農業者と熊野市・南牟婁郡選出の谷川孝栄県議との意見交換会の中で、柑橘や水稲、野菜など分野を超えた専業農家が課題や目標などを共有し希望ある農業の実現のため、連携を深めようという意見があり、新サークルの設立へと至った。メンバーは現在、市内の農業者13人で、関心のある農業者がいれば仲間を増やしていくという。
4日は金山多目的集会場で会合があり、会の名称などを決めた。熊野市に新しい風を吹かせるという意味を込め「農の風くまの」とした。会費などは集めず、意見を出し合い農業の問題点を改善していくグループを目指している。
意見交換では、市町村が将来的に農業上の利用を確保すべき土地として指定した区域での農地転用を禁止する農業振興地域制度の緩和を求める声があった。耕作放棄地などが多い中、宅地転用により得た利益で農業施設整備の原資に補填したいという生産者も。ビニールハウスでの木質バイオマスの燃料使用のモデル的な導入や、生産量の少ない産品や規格外品を加工するためのコーディネートを求める意見もあった。
後継者問題のため法人化した農家からは「ミカンの仕事は繁忙期と暇な時期が極端なため、年間雇用で人数を揃えられない。短期的に人を入れられるシステムができれば経費削減が出来る」との声。新規就農の立場からは「ソフト面の支援がもっとあれば心強い」と意見があり、農業者の間で新規就農者の情報を共有できる体制の必要性も語られた。

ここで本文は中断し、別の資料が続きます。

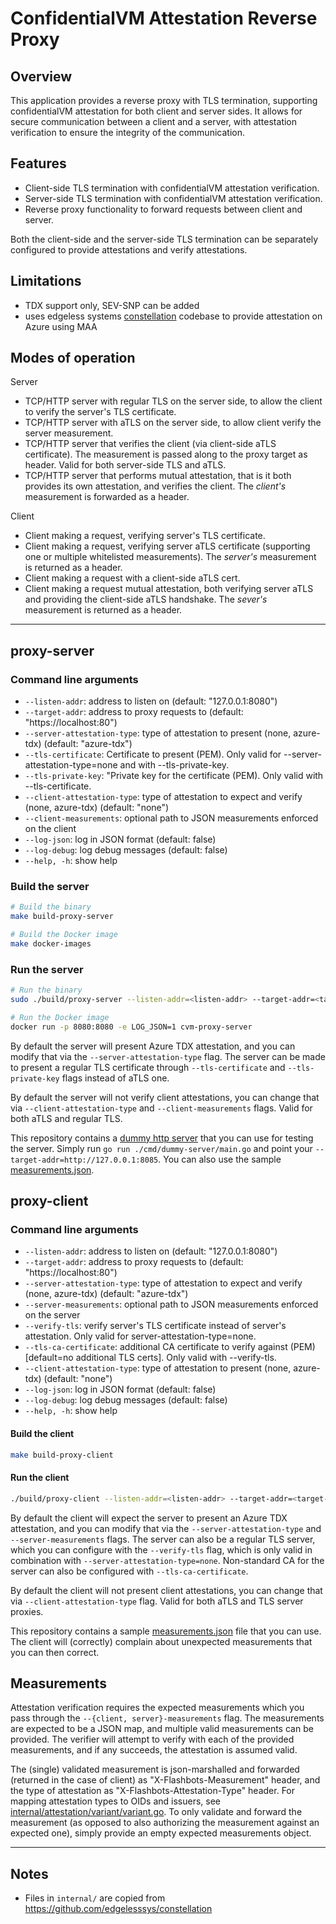 # ConfidentialVM Attestation Reverse Proxy

## Overview

This application provides a reverse proxy with TLS termination, supporting confidentialVM attestation for both client and server sides. It allows for secure communication between a client and a server, with attestation verification to ensure the integrity of the communication.

## Features

- Client-side TLS termination with confidentialVM attestation verification.
- Server-side TLS termination with confidentialVM attestation verification.
- Reverse proxy functionality to forward requests between client and server.

Both the client-side and the server-side TLS termination can be separately configured to provide attestations and verify attestations.

## Limitations

- TDX support only, SEV-SNP can be added
- uses edgeless systems [constellation](https://github.com/edgelesssys/constellation) codebase to provide attestation on Azure using MAA

## Modes of operation

Server
- TCP/HTTP server with regular TLS on the server side, to allow the client to verify the server's TLS certificate.
- TCP/HTTP server with aTLS on the server side, to allow client verify the server measurement.
- TCP/HTTP server that verifies the client (via client-side aTLS certificate). The measurement is passed along to the proxy target as header. Valid for both server-side TLS and aTLS.
- TCP/HTTP server that performs mutual attestation, that is it both provides its own attestation, and verifies the client. The *client's* measurement is forwarded as a header.

Client
- Client making a request, verifying server's TLS certificate.
- Client making a request, verifying server aTLS certificate (supporting one or multiple whitelisted measurements). The *server's* measurement is returned as a header.
- Client making a request with a client-side aTLS cert.
- Client making a request mutual attestation, both verifying server aTLS and providing the client-side aTLS handshake. The *sever's* measurement is returned as a header.

---

## proxy-server

### Command line arguments

- `--listen-addr`: address to listen on (default: "127.0.0.1:8080")
- `--target-addr`: address to proxy requests to (default: "https://localhost:80")
- `--server-attestation-type`: type of attestation to present (none, azure-tdx) (default: "azure-tdx")
- `--tls-certificate`: Certificate to present (PEM). Only valid for --server-attestation-type=none and with --tls-private-key.
- `--tls-private-key`: "Private key for the certificate (PEM). Only valid with --tls-certificate.
- `--client-attestation-type`: type of attestation to expect and verify (none, azure-tdx) (default: "none")
- `--client-measurements`: optional path to JSON measurements enforced on the client
- `--log-json`: log in JSON format (default: false)
- `--log-debug`: log debug messages (default: false)
- `--help, -h`: show help


### Build the server

```bash
# Build the binary
make build-proxy-server

# Build the Docker image
make docker-images
```

### Run the server

```bash
# Run the binary
sudo ./build/proxy-server --listen-addr=<listen-addr> --target-addr=<target-addr> [--server-attestation-type=<server-attestation-type>] [--client-attestation-type=<client-attestation-type>] [--client-measurements=<client-measurements>]

# Run the Docker image
docker run -p 8080:8080 -e LOG_JSON=1 cvm-proxy-server
```

By default the server will present Azure TDX attestation, and you can modify that via the `--server-attestation-type` flag.
The server can be made to present a regular TLS certificate through `--tls-certificate` and `--tls-private-key` flags instead of aTLS one.

By default the server will not verify client attestations, you can change that via `--client-attestation-type` and `--client-measurements` flags. Valid for both aTLS and regular TLS.


This repository contains a [dummy http server](./cmd/dummy-server/main.go) that you can use for testing the server. Simply run `go run ./cmd/dummy-server/main.go` and point your `--target-addr=http://127.0.0.1:8085`. You can also use the sample [measurements.json](./measurements.json).


## proxy-client

### Command line arguments

- `--listen-addr`: address to listen on (default: "127.0.0.1:8080")
- `--target-addr`: address to proxy requests to (default: "https://localhost:80")
- `--server-attestation-type`: type of attestation to expect and verify (none, azure-tdx) (default: "azure-tdx")
- `--server-measurements`: optional path to JSON measurements enforced on the server
- `--verify-tls`: verify server's TLS certificate instead of server's attestation. Only valid for server-attestation-type=none.
- `--tls-ca-certificate`: additional CA certificate to verify against (PEM) [default=no additional TLS certs]. Only valid with --verify-tls.
- `--client-attestation-type`: type of attestation to present (none, azure-tdx) (default: "none")
- `--log-json`: log in JSON format (default: false)
- `--log-debug`: log debug messages (default: false)
- `--help, -h`: show help


#### Build the client

```bash
make build-proxy-client
```

#### Run the client

```bash
./build/proxy-client --listen-addr=<listen-addr> --target-addr=<target-addr> [--server-measurements=<server-measurements-file>] [--server-attestation-type=<server-attestation-type>] [--client-attestation-type=<client-attestation-type>]
```

By default the client will expect the server to present an Azure TDX attestation, and you can modify that via the `--server-attestation-type` and  `--server-measurements` flags.
The server can also be a regular TLS server, which you can configure with the `--verify-tls` flag, which is only valid in combination with `--server-attestation-type=none`. Non-standard CA for the server can also be configured with `--tls-ca-certificate`.

By default the client will not present client attestations, you can change that via `--client-attestation-type` flag. Valid for both aTLS and TLS server proxies.

This repository contains a sample [measurements.json](./measurements.json) file that you can use. The client will (correctly) complain about unexpected measurements that you can then correct.


## Measurements

Attestation verification requires the expected measurements which you pass through the `--{client, server}-measurements` flag.
The measurements are expected to be a JSON map, and multiple valid measurements can be provided. The verifier will attempt to verify with each of the provided measurements, and if any succeeds, the attestation is assumed valid.

The (single) validated measurement is json-marshalled and forwarded (returned in the case of client) as "X-Flashbots-Measurement" header, and the type of attestation as "X-Flashbots-Attestation-Type" header. For mapping attestation types to OIDs and issuers, see [internal/attestation/variant/variant.go](./internal/attestation/variant/variant.go).
To only validate and forward the measurement (as opposed to also authorizing the measurement against an expected one), simply provide an empty expected measurements object.

---

## Notes

- Files in `internal/` are copied from https://github.com/edgelesssys/constellation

障がい者の自立支援と農業を紐付けた農福連携の推進や、「園地整備をして後世に受け継がれる農業をしたい。荒れている隣の他人の畑の草を刈る労力がきつい」「柑橘振興においては熊野市、御浜町、紀宝町の自治体で格差が大きい。統一できれば農家のモチベーションも上がってくる」など、活発な意見交換が行われた。
谷川県議はこれらの意見を「10月15日の県議会一般質問で取り上げたい」と述べた。また、意見交換会には前三重県知事で自民党三重4区支部長の鈴木英敬さんも参加しており、これまでの経験から国や県の制度などを元に助言した。農業、漁業、宿泊業、飲食業などが一つの組合を作り、繁忙期にそれぞれの担い手として連携する国の「特定地域づくり事業協同組合」の制度も紹介し「国で制度の根幹をつくって県や市でしっかり運用してもらう。それに皆さんの様なグループが連携していく必要がある。連携して課題が解決できるようにしていきたい」と話した。
久保代表は「農業は儲かると、次世代に胸を張ってバトンを渡せるようにしたい」と話していた。